"'What madness!' he loudly exclaimed. 'How could they have allowed that rabble to enter? Why did they not sweep away four or five hundred of them with the cannon? The rest would then have speedily taken to their heels.'"
FOOTNOTES:
[317] At the moment of Leopold's death all was ready for hostilities. Two hundred thousand men were under arms for the invasion. The Duke of Brunswick, who was placed in command, was at Berlin receiving the final commands of the king. Another Prussian general was at Vienna receiving from Leopold advice as to the time and point of attack. Leopold, whose constitution was shattered by debauchery, was taken suddenly sick, and, after two days of excruciating pain, died in convulsions. His death was probably caused by an immoderate use of drugs to recruit his system, enervated by dissipation. This event for a short time paralyzed the energies of the coalition. See History of the Girondists, by Lamartine, vol. i., p. 364.
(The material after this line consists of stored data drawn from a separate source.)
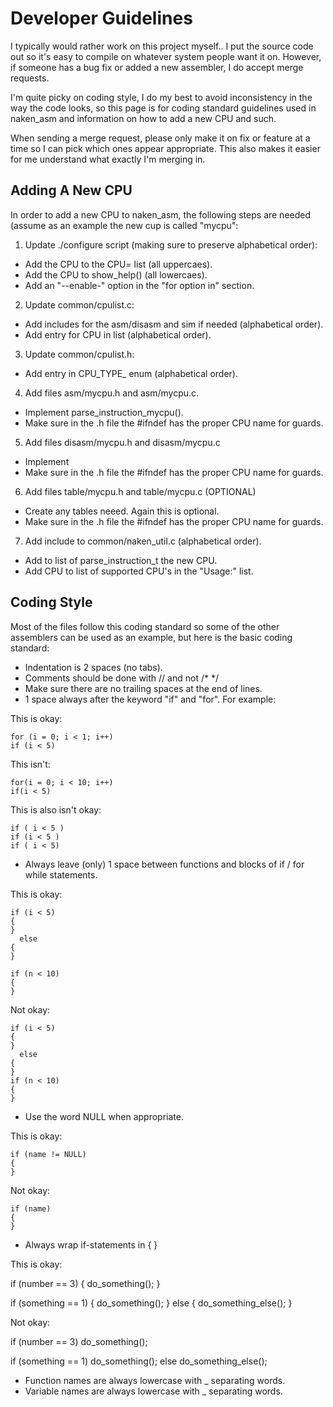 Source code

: Developer Guidelines
====================

I typically would rather work on this project myself.. I put
the source code out so it's easy to compile on whatever system
people want it on.  However, if someone has a bug fix or added
a new assembler, I do accept merge requests.

I'm quite picky on coding style, I do my best to avoid inconsistency
in the way the code looks, so this page is for coding standard
guidelines used in naken_asm and information on how to add a new
CPU and such.

When sending a merge request, please only make it on fix or feature
at a time so I can pick which ones appear appropriate.  This also
makes it easier for me understand what exactly I'm merging in.

Adding A New CPU
----------------

In order to add a new CPU to naken_asm, the following steps are
needed (assume as an example the new cup is called "mycpu":

1. Update ./configure script (making sure to preserve alphabetical order):
  * Add the CPU to the CPU= list (all uppercaes).
  * Add the CPU to show_help() (all lowercaes).
  * Add an "--enable-" option in the "for option in" section.
2. Update common/cpulist.c:
  * Add includes for the asm/disasm and sim if needed (alphabetical order).
  * Add entry for CPU in list (alphabetical order).
3. Update common/cpulist.h:
  * Add entry in CPU_TYPE_ enum (alphabetical order).
4. Add files asm/mycpu.h and asm/mycpu.c.
  * Implement parse_instruction_mycpu().
  * Make sure in the .h file the #ifndef has the proper CPU name for guards.
5. Add files disasm/mycpu.h and disasm/mycpu.c
  * Implement 
  * Make sure in the .h file the #ifndef has the proper CPU name for guards.
6. Add files table/mycpu.h and table/mycpu.c (OPTIONAL)
  * Create any tables neeed.  Again this is optional. 
  * Make sure in the .h file the #ifndef has the proper CPU name for guards.
7. Add include to common/naken_util.c (alphabetical order).
  * Add to list of parse_instruction_t the new CPU.
  * Add CPU to list of supported CPU's in the "Usage:" list.

Coding Style
------------

Most of the files follow this coding standard so some of the other
assemblers can be used as an example, but here is the basic coding
standard:

* Indentation is 2 spaces (no tabs).
* Comments should be done with // and not /\* \*/
* Make sure there are no trailing spaces at the end of lines.
* 1 space always after the keyword "if" and "for".  For example:

This is okay:

    for (i = 0; i < 1; i++)
    if (i < 5)

This isn't:

    for(i = 0; i < 10; i++)
    if(i < 5)

This is also isn't okay:

    if ( i < 5 )
    if (i < 5 )
    if ( i < 5)

* Always leave (only) 1 space between functions and blocks of if / for while statements.

This is okay:

    if (i < 5)
    {
    }
      else
    {
    }

    if (n < 10)
    {
    }

Not okay:


    if (i < 5)
    {
    }
      else
    {
    }
    if (n < 10)
    {
    }

* Use the word NULL when appropriate.

This is okay:

    if (name != NULL)
    {
    }

Not okay:

    if (name)
    {
    }

* Always wrap if-statements in { }

This is okay:

   if (number == 3) { do_something(); }

   if (something == 1)
   {
     do_something();
   }
     else
   {
     do_something_else();
   }

Not okay:

   if (number == 3) do_something();

   if (something == 1)
     do_something();
   else
     do_something_else();

* Function names are always lowercase with _ separating words.
* Variable names are always lowercase with _ separating words.


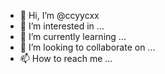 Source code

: - 👋 Hi, I’m @ccyycxx
- 👀 I’m interested in ...
- 🌱 I’m currently learning ...
- 💞️ I’m looking to collaborate on ...
- 📫 How to reach me ...

<!---
ccyycxx/ccyycxx is a ✨ special ✨ repository because its `README.md` (this file) appears on your GitHub profile.
You can click the Preview link to take a look at your changes.
--->

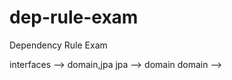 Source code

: # dep-rule-exam

Dependency Rule Exam

interfaces --> domain,jpa
jpa --> domain
domain --> <domain layer should be independent of data access concerns>
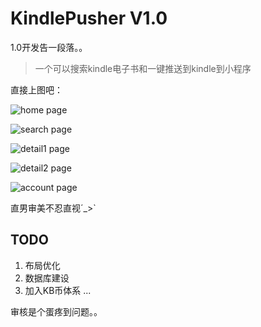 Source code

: # KindlePusher V1.0
1.0开发告一段落。。

> 一个可以搜索kindle电子书和一键推送到kindle到小程序

直接上图吧：

![home page](./client/assets/screencut/home.jpeg)

![search page](./client/assets/screencut/search.jpeg)

![detail1 page](./client/assets/screencut/detail1.jpeg)

![detail2 page](./client/assets/screencut/detail2.jpeg)

![account page](./client/assets/screencut/account.jpeg)



直男审美不忍直视´_>`


## TODO
1. 布局优化
2. 数据库建设
3. 加入KB币体系
...

审核是个蛋疼到问题。。
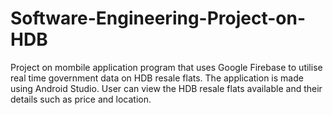 # Software-Engineering-Project-on-HDB

Project on mombile application program that uses Google Firebase to utilise real time government data on HDB resale flats.
The application is made using Android Studio.
User can view the HDB resale flats available and their details such as price and location.
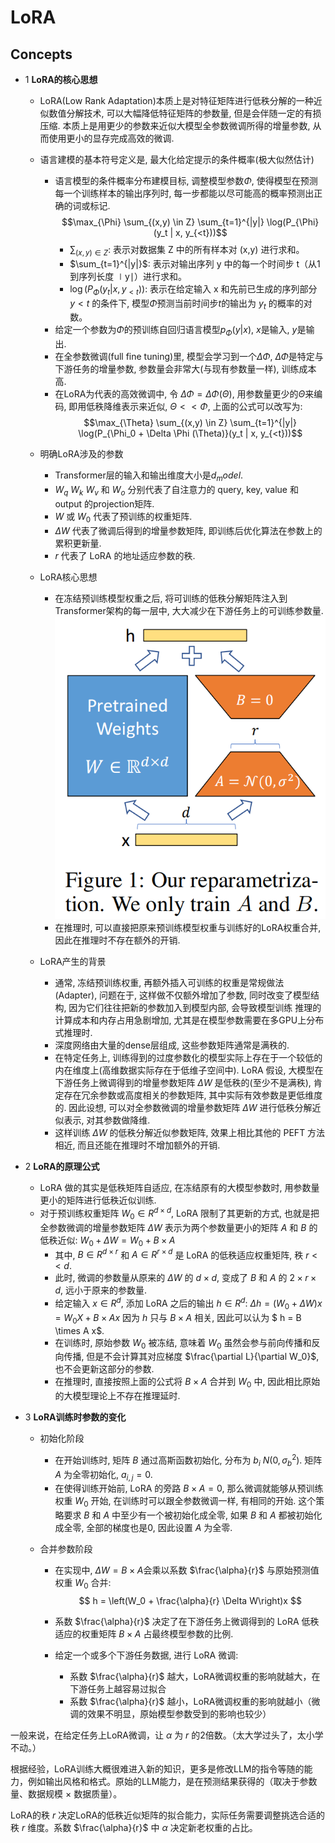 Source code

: # LoRA

## Concepts

- 1 **LoRA的核心思想**
    - LoRA(Low Rank Adaptation)本质上是对特征矩阵进行低秩分解的一种近似数值分解技术, 可以大幅降低特征矩阵的参数量, 但是会伴随一定的有损压缩. 本质上是用更少的参数来近似大模型全参数微调所得的增量参数, 从而使用更小的显存完成高效的微调.
    - 语言建模的基本符号定义是, 最大化给定提示的条件概率(极大似然估计)
        - 语言模型的条件概率分布建模目标, 调整模型参数$\Phi$, 使得模型在预测每一个训练样本的输出序列时, 每一步都能以尽可能高的概率预测出正确的词或标记.
            $$\max_{\Phi} \sum_{(x,y) \in Z} \sum_{t=1}^{|y|} \log(P_{\Phi}(y_t | x, y_{<t}))$$
            - $\sum_{(x,y) \in Z}$: 表示对数据集 Z 中的所有样本对 (x,y) 进行求和。
            - $\sum_{t=1}^{|y|}$: 表示对输出序列 y 中的每一个时间步 t（从1到序列长度 ∣y∣）进行求和。
            - $\log(P_{\Phi}(y_t | x, y_{<t}))$: 表示在给定输入 x 和先前已生成的序列部分 $y < t$ 的条件下, 模型$\Phi$预测当前时间步$t$的输出为 $y_t$ 的概率的对数。
        - 给定一个参数为$\Phi$的预训练自回归语言模型$p_{\Phi}(y|x)$, $x$是输入, $y$是输出.
        - 在全参数微调(full fine tuning)里, 模型会学习到一个$\Delta \Phi$, $\Delta \Phi$是特定与下游任务的增量参数, 参数量会非常大(与现有参数量一样), 训练成本高.
        - 在LoRA为代表的高效微调中, 令 $\Delta \Phi = \Delta \Phi (\Theta)$, 用参数量更少的$\Theta$来编码, 即用低秩降维表示来近似, $\Theta << \Phi$, 上面的公式可以改写为:
            $$\max_{\Theta} \sum_{(x,y) \in Z} \sum_{t=1}^{|y|} \log(P_{\Phi_0 + \Delta \Phi (\Theta)}(y_t | x, y_{<t}))$$

    - 明确LoRA涉及的参数
        - Transformer层的输入和输出维度大小是$d_model$.
        - $W_q$ $W_k$ $W_v$ 和 $W_o$ 分别代表了自注意力的 query, key, value 和 output 的projection矩阵.
        - $W$ 或 $W_0$ 代表了预训练的权重矩阵.
        - $\Delta W$ 代表了微调后得到的增量参数矩阵, 即训练后优化算法在参数上的累积更新量.
        - $r$ 代表了 LoRA 的地址适应参数的秩.

    - LoRA核心思想
        - 在冻结预训练模型权重之后, 将可训练的低秩分解矩阵注入到Transformer架构的每一层中, 大大减少在下游任务上的可训练参数量.
        ![LoRA结构](LoRA/2.png)
        - 在推理时, 可以直接把原来预训练模型权重与训练好的LoRA权重合并, 因此在推理时不存在额外的开销.

    - LoRA产生的背景
        - 通常, 冻结预训练权重, 再额外插入可训练的权重是常规做法(Adapter), 问题在于, 这样做不仅额外增加了参数, 同时改变了模型结构, 因为它们往往把新的参数加入到模型内部, 会导致模型训练 推理的计算成本和内存占用急剧增加, 尤其是在模型参数需要在多GPU上分布式推理时.
        - 深度网络由大量的dense层组成, 这些参数矩阵通常是满秩的.
        - 在特定任务上, 训练得到的过度参数化的模型实际上存在于一个较低的内在维度上(高维数据实际存在于低维子空间中). LoRA 假设, 大模型在下游任务上微调得到的增量参数矩阵 $\Delta W$ 是低秩的(至少不是满秩), 肯定存在冗余参数或高度相关的参数矩阵, 其中实际有效参数是更低维度的. 因此设想, 可以对全参数微调的增量参数矩阵 $\Delta W$ 进行低秩分解近似表示, 对其参数做降维.
        - 这样训练 $\Delta W$ 的低秩分解近似参数矩阵, 效果上相比其他的 PEFT 方法相近, 而且还能在推理时不增加额外的开销.

- 2 **LoRA的原理公式**
    - LoRA 做的其实是低秩矩阵自适应, 在冻结原有的大模型参数时, 用参数量更小的矩阵进行低秩近似训练.
    - 对于预训练权重矩阵 $W_0 \in R^{d \times d}$, LoRA 限制了其更新的方式, 也就是把全参数微调的增量参数矩阵 $\Delta W$ 表示为两个参数量更小的矩阵 $A$ 和 $B$ 的低秩近似:
        $W_0 + \Delta W = W_0 + B \times A$
        - 其中, $B \in R^{d \times r}$ 和 $A \in R^{r \times d}$ 是 LoRA 的低秩适应权重矩阵, 秩 $r << d$.
        - 此时, 微调的参数量从原来的 $\Delta W$ 的 $d \times d$, 变成了 $B$ 和 $A$ 的 $2 \times r \times d$, 远小于原来的参数量.
        - 给定输入 $x \in R^d$, 添加 LoRA 之后的输出 $h \in R^d$:
            $\Delta h = (W_0 + \Delta W)x = W_0 X + B \times A x$
            因为 $h$ 只与 $B \times A$ 相关, 因此可以认为 $ h = B \times A x$.
        - 在训练时, 原始参数 $W_0$ 被冻结, 意味着 $W_0$ 虽然会参与前向传播和反向传播, 但是不会计算其对应梯度 $\frac{\partial L}{\partial W_0}$, 也不会更新这部分的参数.
        - 在推理时, 直接按照上面的公式将 $B \times A$ 合并到 $W_0$ 中, 因此相比原始的大模型理论上不存在推理延时.

- 3 **LoRA训练时参数的变化**
    - 初始化阶段
        - 在开始训练时, 矩阵 $B$ 通过高斯函数初始化, 分布为 $b_i ~ N(0, \sigma_b^2)$. 矩阵 $A$ 为全零初始化, $a_{i,j} = 0$.
        - 在使得训练开始前, LoRA 的旁路 $B \times A = 0$, 那么微调就能够从预训练权重 $W_0$ 开始, 在训练时可以跟全参数微调一样, 有相同的开始. 这个策略要求 $B$ 和 $A$ 中至少有一个被初始化成全零, 如果 $B$ 和 $A$ 都被初始化成全零, 全部的梯度也是0, 因此设置 $A$ 为全零.

    - 合并参数阶段
        - 在实现中, $\Delta W = B \times A$会乘以系数 $\frac{\alpha}{r}$ 与原始预测值权重 $W_0$ 合并:
            $$
            h = \left(W_0 + \frac{\alpha}{r} \Delta W\right)x
            $$

        - 系数 $\frac{\alpha}{r}$ 决定了在下游任务上微调得到的 LoRA 低秩适应的权重矩阵 $B \times A$ 占最终模型参数的比例.
        - 给定一个或多个下游任务数据, 进行 LoRA 微调:
            - 系数 $\frac{\alpha}{r}$ 越大，LoRA微调权重的影响就越大，在下游任务上越容易过拟合  
            - 系数 $\frac{\alpha}{r}$ 越小，LoRA微调权重的影响就越小（微调的效果不明显，原始模型参数受到的影响也较少）

一般来说，在给定任务上LoRA微调，让 $\alpha$ 为 $r$ 的2倍数。（太大学过头了，太小学不动。）

根据经验，LoRA训练大概很难进入新的知识，更多是修改LLM的指令等随的能力，例如输出风格和格式。原始的LLM能力，是在预测结果获得的（取决于参数量、数据规模 × 数据质量）。

LoRA的秩 $r$ 决定LoRA的低秩近似矩阵的拟合能力，实际任务需要调整挑选合适的秩 $r$ 维度。系数 $\frac{\alpha}{r}$ 中 $\alpha$ 决定新老权重的占比。




    


        
    


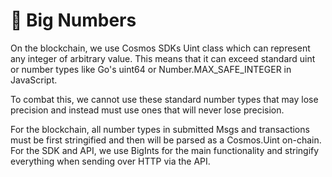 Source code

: # 🔢 Big Numbers

On the blockchain, we use Cosmos SDKs Uint class which can represent any integer of arbitrary value. This means that it can exceed standard uint or number types like Go's uint64 or Number.MAX\_SAFE\_INTEGER in JavaScript.

To combat this, we cannot use these standard number types that may lose precision and instead must use ones that will never lose precision.&#x20;

For the blockchain, all number types in submitted Msgs and transactions must be first stringified and then will be parsed as a Cosmos.Uint on-chain. For the SDK and API, we use BigInts for the main functionality and stringify everything when sending over HTTP via the API.

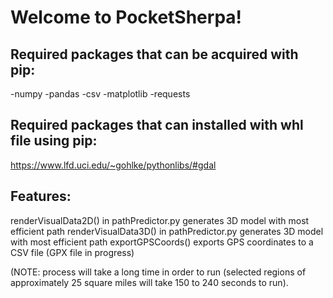 # Welcome to PocketSherpa!

## Required packages that can be acquired with pip:
-numpy
-pandas
-csv
-matplotlib
-requests

## Required packages that can installed with whl file using pip:
https://www.lfd.uci.edu/~gohlke/pythonlibs/#gdal

## Features:
renderVisualData2D() in pathPredictor.py generates 3D model with most efficient path
renderVisualData3D() in pathPredictor.py generates 3D model with most efficient path
exportGPSCoords() exports GPS coordinates to a CSV file (GPX file in progress)

(NOTE: process will take a long time in order to run (selected regions of approximately 25 square miles will take 150 to 240 seconds to run).
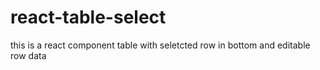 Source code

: # react-table-select
this is a react component table with seletcted row in bottom and editable row data
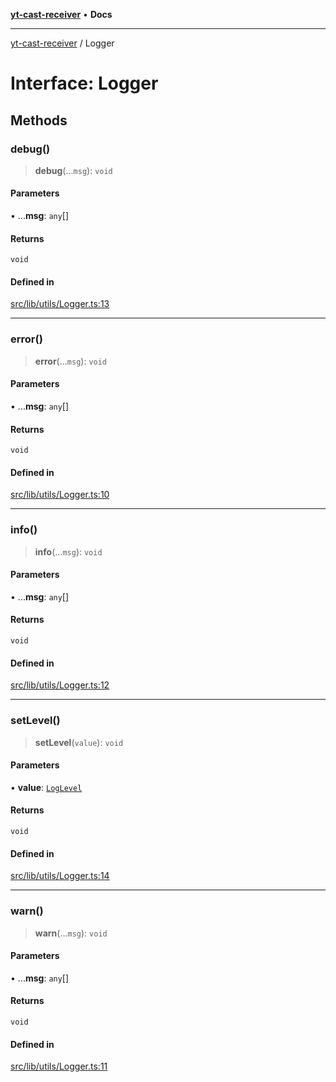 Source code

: [**yt-cast-receiver**](../README.md) • **Docs**

***

[yt-cast-receiver](../README.md) / Logger

# Interface: Logger

## Methods

### debug()

> **debug**(...`msg`): `void`

#### Parameters

• ...**msg**: `any`[]

#### Returns

`void`

#### Defined in

[src/lib/utils/Logger.ts:13](https://github.com/patrickkfkan/yt-cast-receiver/blob/e384300201bf276a725286875fe0fb4b45f5c05f/src/lib/utils/Logger.ts#L13)

***

### error()

> **error**(...`msg`): `void`

#### Parameters

• ...**msg**: `any`[]

#### Returns

`void`

#### Defined in

[src/lib/utils/Logger.ts:10](https://github.com/patrickkfkan/yt-cast-receiver/blob/e384300201bf276a725286875fe0fb4b45f5c05f/src/lib/utils/Logger.ts#L10)

***

### info()

> **info**(...`msg`): `void`

#### Parameters

• ...**msg**: `any`[]

#### Returns

`void`

#### Defined in

[src/lib/utils/Logger.ts:12](https://github.com/patrickkfkan/yt-cast-receiver/blob/e384300201bf276a725286875fe0fb4b45f5c05f/src/lib/utils/Logger.ts#L12)

***

### setLevel()

> **setLevel**(`value`): `void`

#### Parameters

• **value**: [`LogLevel`](../type-aliases/LogLevel.md)

#### Returns

`void`

#### Defined in

[src/lib/utils/Logger.ts:14](https://github.com/patrickkfkan/yt-cast-receiver/blob/e384300201bf276a725286875fe0fb4b45f5c05f/src/lib/utils/Logger.ts#L14)

***

### warn()

> **warn**(...`msg`): `void`

#### Parameters

• ...**msg**: `any`[]

#### Returns

`void`

#### Defined in

[src/lib/utils/Logger.ts:11](https://github.com/patrickkfkan/yt-cast-receiver/blob/e384300201bf276a725286875fe0fb4b45f5c05f/src/lib/utils/Logger.ts#L11)
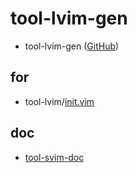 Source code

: # tool-lvim-gen

* tool-lvim-gen ([GitHub](https://github.com/samwhelp/tool-lvim-gen))


## for

* tool-lvim/[init.vim](https://github.com/samwhelp/tool-lvim/blob/master/init.vim)


## doc

* [tool-svim-doc](https://samwhelp.github.io/tool-svim-doc)
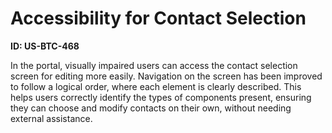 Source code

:# Accessibility for Contact Selection

**ID: US-BTC-468**

In the portal, visually impaired users can access the contact selection screen for editing more easily. Navigation on the screen has been improved to follow a logical order, where each element is clearly described. This helps users correctly identify the types of components present, ensuring they can choose and modify contacts on their own, without needing external assistance.
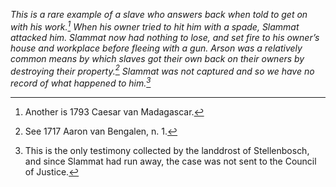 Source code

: *This is a rare example of a slave who answers back when told to get on with his work.[^1] When his owner tried to hit him with a spade, Slammat attacked him. Slammat now had nothing to lose, and set fire to his owner’s house and workplace before fleeing with a gun. Arson was a relatively common means by which slaves got their own back on their owners by destroying their property.[^2] Slammat was not captured and so we have no record of what happened to him.[^3]*

[^1]: Another is 1793 Caesar van Madagascar.

[^2]: See 1717 Aaron van Bengalen, n. 1.

[^3]: This is the only testimony collected by the landdrost of Stellenbosch, and since Slammat had run away, the case was not sent to the Council of Justice. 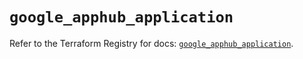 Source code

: # `google_apphub_application`

Refer to the Terraform Registry for docs: [`google_apphub_application`](https://registry.terraform.io/providers/hashicorp/google/6.13.0/docs/resources/apphub_application).
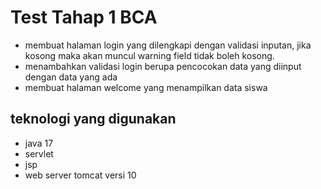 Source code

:# Test Tahap 1 BCA
- membuat halaman login yang dilengkapi dengan validasi inputan, jika kosong maka akan muncul warning field tidak boleh kosong.
- menambahkan validasi login berupa pencocokan data yang diinput dengan data yang ada
- membuat halaman welcome yang menampilkan data siswa

## teknologi yang digunakan
- java 17
- servlet
- jsp
- web server tomcat versi 10
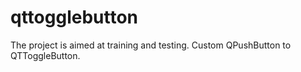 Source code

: # qttogglebutton
The project is aimed at training and testing. Custom QPushButton to QTToggleButton.

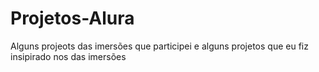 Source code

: # Projetos-Alura
Alguns projeots das imersões que participei e alguns projetos que eu fiz insipirado nos das imersões 
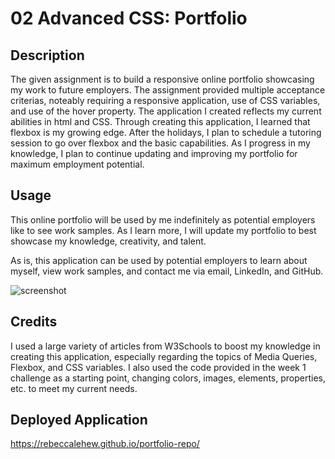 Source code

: # 02 Advanced CSS: Portfolio


## Description

The given assignment is to build a responsive online portfolio showcasing my work to future employers. The assignment provided multiple acceptance criterias, noteably requiring a responsive application, use of CSS variables, and use of the hover property. The application I created reflects my current abilities in html and CSS. Through creating this application, I learned that flexbox is my growing edge. After the holidays, I plan to schedule a tutoring session to go over flexbox and the basic capabilities. As I progress in my knowledge, I plan to continue updating and improving my portfolio for maximum employment potential.


## Usage

This online portfolio will be used by me indefinitely as potential employers like to see work samples. As I learn more, I will update my portfolio to best showcase my knowledge, creativity, and talent.

As is, this application can be used by potential employers to learn about myself, view work samples, and contact me via email, LinkedIn, and GitHub.

![screenshot](./Assets/Images/portfolio-screenshot.png)


## Credits

I used a large variety of articles from W3Schools to boost my knowledge in creating this application, especially regarding the topics of Media Queries, Flexbox, and CSS variables. I also used the code provided in the week 1 challenge as a starting point, changing colors, images, elements, properties, etc. to meet my current needs. 


## Deployed Application

https://rebeccalehew.github.io/portfolio-repo/ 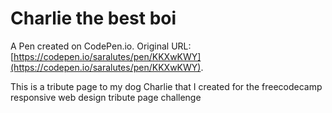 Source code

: # Charlie the best boi

A Pen created on CodePen.io. Original URL: [https://codepen.io/saralutes/pen/KKXwKWY](https://codepen.io/saralutes/pen/KKXwKWY).

This is a tribute page to my dog Charlie that I created for the freecodecamp responsive web design tribute page challenge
[318] Memoirs of Count Mathieu Dumas, vol. i., p. 190.
[319] Dumouriez's Memoirs, book iii., ch. vi. Madame Campan gives an account of this interview with a little different coloring. "One day," she writes, "I found the queen in extreme agitation. She told me that she knew not what to do; that the leaders of the Jacobins had offered themselves to her through Dumouriez, or that Dumouriez, forsaking the party of the Jacobins, had come and offered himself to her; that she had given him an audience; that, being alone with her, he had thrown himself at her feet, and told her that he had put on the red cap, and even pulled it down over his ears, but that he neither was, nor ever could be, a Jacobin; that the Revolution had been suffered to roll on to that mob of disorganizers, who, aspiring only to pillage, were capable of every thing. While speaking with extreme warmth, he had taken hold of the queen's hand and kissed it with transport, saying, 'Allow yourself to be saved.' The queen told me that it was impossible to believe the protestations of a traitor; that all his conduct was so well known that the wisest plan was not to trust in him, and, besides, the princes earnestly recommended that no confidence should be placed in any proposal from the interior."—Madame Campan, vol. ii., p. 202.
[320] Francis was not yet elected Emperor of Germany.
[321] Condorcet, in a paper which he drew up in exposition of the motives which led to this strife, says, "The veil which concealed the intentions of our enemy is at length torn. Citizens, which of you could subscribe to these ignominious proposals? Feudal servitude and a humiliating inequality; bankruptcy and taxes which you alone would pay; tithes and the Inquisition; your possessions, bought upon the public faith, restored to their former usurpers; the beasts of the chase re-established in their right of ravaging your fields; your blood profusely spilled for the ambitious projects of a hostile house—such are the conditions of the treaty between the King of Hungary and perfidious Frenchmen! Such is the peace which is offered to you! No! never will you accept it!"—Exposition of the motives which determined the National Assembly to decree, on the formal proposal of the King, that there is reason to declare war against the King of Hungary and Bohemia, by M. Condorcet.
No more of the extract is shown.